[1] "JPM" "IBM" "CI" "TSLA"
Due to the inherent growth in the electronic production and storage of information, there is often a feeling of “information overload” or inundation when facing the process of quantitative decision making. As an analyst your job will often be to conduct analyses or create tools to support quantitative decision making.
A principle tool used in industry, goverment, non-profits, and academic fields to compensate for the information overload is the information dashboard. Functionally, a dashboard is meant to provide a user with a central resource to present in a clear and concise manner all the information neccessary to support day-to-day decision making and support operations.
The objective of this laboratory is to plan, design, and create an information dashboard to support quantitative decision making. To accomplish this task you will have to complete a number of steps:
Delineate the necessary decision (I will do that below). Identify what information will be relevant to decision making. Find and collect the data necessary to create your visualization plan. Organize and summarize the collected data. Design and create the best visualizations to present that information. Finally organize the layout of those visualizations into a dashboard (use the flexdashboard package) in a way that conforms to the theory of dashboarding. Write a summary about what decisions you made based on the visualizations that you developed.
You make investments for an organization; your objective is to purchase securities/commodities for the key objective of maximizing profits. You want to make an investment in securities/commodities to make some short-term gains. You are considering investing in one of any four companies, for example: Twitter (TWTR), Microsoft (MSFT), or Apple (AAPL) (don’t use these). Choose 4 companies or commodities and determine which one of the four will produce the most short-term gains. Use your imagination.
P-E Ratio - is the ratio for valuing a company that measures its current share price relative to its earnings per share (EPS). This are used by investors and analysts to determine the relative value of a company’s shares in an apples-to-apples comparison.
EPS - is calculated as a company’s profit divided by the outstanding shares of its common stock. The resulting number serves as an indicator of a company’s profitability.
Dividend Yield Ratio - is a financial ratio (dividend/price) that shows how much a company pays out in dividends each year relative to its stock price.
Market Cap - it is the total dollar market value of a company’s outstanding shares of stock. The investment community uses this figure to determine a company’s size instead of sales or total asset figures.
We have created the tables in this dashboard to better visualize and compare some of the key financial ratios and pricing changes of four stocks: JP Morgan (JPM), Tesla (TSLA), IBM (IBM) and Cigna Group (CI).
In order to make recommendation, we have gathered data on four key financial indicators that should help us come to a conclusion. Sharing below a summary of the four:
Dividend Yield: by analyzing the dividend yield of the four stocks, we can see that IBM has the highest dividend yield at close to 5%, and Tesla has the lowest one, since it does not pay any dividends.
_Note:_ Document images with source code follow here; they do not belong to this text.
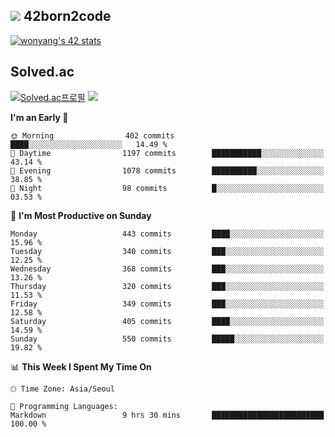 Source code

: 
## <img src="https://img.shields.io/badge/-000000?style=flat&logo=42&logoColor=white"> 42born2code
<!--[![wonyang's 42 stats](https://badge42.vercel.app/api/v2/cl5nhe5b6007809kydha7ht42/stats?cursusId=21&coalitionId=88)](https://profile.intra.42.fr/users/wonyang)-->

[![wonyang's 42 stats](https://badge.mediaplus.ma/starryblue/wonyang?1337Badge=off&UM6P=off)](https://github.com/oakoudad/badge42)

## Solved.ac
[![Solved.ac프로필](http://mazassumnida.wtf/api/v2/generate_badge?boj=bennyws)](https://solved.ac/bennyws)
<a href="https://solved.ac/bennyws"><img src="http://mazandi.herokuapp.com/api?handle=bennyws&theme=cold"/></a>

<!--START_SECTION:waka-->
**I'm an Early 🐤** 

```text
🌞 Morning                402 commits         ████░░░░░░░░░░░░░░░░░░░░░   14.49 % 
🌆 Daytime                1197 commits        ███████████░░░░░░░░░░░░░░   43.14 % 
🌃 Evening                1078 commits        ██████████░░░░░░░░░░░░░░░   38.85 % 
🌙 Night                  98 commits          █░░░░░░░░░░░░░░░░░░░░░░░░   03.53 % 
```
📅 **I'm Most Productive on Sunday** 

```text
Monday                   443 commits         ████░░░░░░░░░░░░░░░░░░░░░   15.96 % 
Tuesday                  340 commits         ███░░░░░░░░░░░░░░░░░░░░░░   12.25 % 
Wednesday                368 commits         ███░░░░░░░░░░░░░░░░░░░░░░   13.26 % 
Thursday                 320 commits         ███░░░░░░░░░░░░░░░░░░░░░░   11.53 % 
Friday                   349 commits         ███░░░░░░░░░░░░░░░░░░░░░░   12.58 % 
Saturday                 405 commits         ████░░░░░░░░░░░░░░░░░░░░░   14.59 % 
Sunday                   550 commits         █████░░░░░░░░░░░░░░░░░░░░   19.82 % 
```


📊 **This Week I Spent My Time On** 

```text
🕑︎ Time Zone: Asia/Seoul

💬 Programming Languages: 
Markdown                 9 hrs 30 mins       █████████████████████████   100.00 % 
```


<!--END_SECTION:waka-->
If an investor is looking for a consistent stream of dividends, investing in IBM and JPM might be the best option.
Market Cap: Out of the four companies we are examining in this particular study, Tesla is the one that has the highest market cap, followed by JP Morgan Chase.
P/E Ratio: Tesla is the company with the highest P/E ratio out of the four, at 52, more than double the PE ratio of the next one (IBM) which shows us that using the price of the stock and earnings of the stock, the stock of the company might be relatively overvalued. On the other hand, the stock with the lowest PE ratio is JPM. What this means is that out of the four stocks, JPM’s stock price more closely resembles the earnings of the company.
Earnings Per Share (EPS): TESLA has the highest earnings per share out of the four stocks, meaning this is the stock with the highest profitability.
By observing the overall daily trend chart, we can see that Cigna ended the period we are examining with the highest stock price (around 330), while Tesla ended the period with the lowest stock price after a sharp decline throughout the year.
Additionally, by examining the daily trend chart we can see that Cigna tended to have a relatively stable and upward year of positive returns, with JPM Chase and IBM having a relatively stable year (no material growth nor decline), and TESLA having negative returns.
For a conservative investor, by examining both charts, I would recommend investing in more stable stocks for which its price tends to show less volatility, which in this case are JPM Chase and IBM. On the other hand, for an investor that is looking for more aggressive investments, (higher volatility with potentially higher returns), we would recommend investing in Cigna since it has seen some growth over the last year, which we can assume will continue in the future.